Provided records
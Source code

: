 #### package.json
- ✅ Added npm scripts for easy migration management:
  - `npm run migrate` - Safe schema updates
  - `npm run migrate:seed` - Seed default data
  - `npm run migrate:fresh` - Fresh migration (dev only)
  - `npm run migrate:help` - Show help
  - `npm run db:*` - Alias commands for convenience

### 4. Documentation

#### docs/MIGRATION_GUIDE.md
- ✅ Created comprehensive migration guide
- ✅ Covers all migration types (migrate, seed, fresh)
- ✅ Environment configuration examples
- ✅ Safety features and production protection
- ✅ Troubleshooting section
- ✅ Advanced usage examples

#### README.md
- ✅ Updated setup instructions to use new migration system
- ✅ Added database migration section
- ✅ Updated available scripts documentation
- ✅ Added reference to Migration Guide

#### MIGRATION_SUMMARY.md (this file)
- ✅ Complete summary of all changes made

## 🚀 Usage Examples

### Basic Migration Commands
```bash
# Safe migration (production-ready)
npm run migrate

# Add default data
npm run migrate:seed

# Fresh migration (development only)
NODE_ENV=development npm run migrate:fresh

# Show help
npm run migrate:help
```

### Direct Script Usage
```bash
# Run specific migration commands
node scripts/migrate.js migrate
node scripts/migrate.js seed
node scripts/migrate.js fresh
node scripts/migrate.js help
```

Brief
Copy out each entry once more, character for character.

Expected answer
Source code

: #### package.json
- ✅ Added npm scripts for easy migration management:
  - `npm run migrate` - Safe schema updates
  - `npm run migrate:seed` - Seed default data
  - `npm run migrate:fresh` - Fresh migration (dev only)
  - `npm run migrate:help` - Show help
  - `npm run db:*` - Alias commands for convenience

### 4. Documentation

#### docs/MIGRATION_GUIDE.md
- ✅ Created comprehensive migration guide
- ✅ Covers all migration types (migrate, seed, fresh)
- ✅ Environment configuration examples
- ✅ Safety features and production protection
- ✅ Troubleshooting section
- ✅ Advanced usage examples

#### README.md
- ✅ Updated setup instructions to use new migration system
- ✅ Added database migration section
- ✅ Updated available scripts documentation
- ✅ Added reference to Migration Guide

#### MIGRATION_SUMMARY.md (this file)
- ✅ Complete summary of all changes made

## 🚀 Usage Examples

### Basic Migration Commands
```bash
# Safe migration (production-ready)
npm run migrate

# Add default data
npm run migrate:seed

# Fresh migration (development only)
NODE_ENV=development npm run migrate:fresh

# Show help
npm run migrate:help
```

### Direct Script Usage
```bash
# Run specific migration commands
node scripts/migrate.js migrate
node scripts/migrate.js seed
node scripts/migrate.js fresh
node scripts/migrate.js help
```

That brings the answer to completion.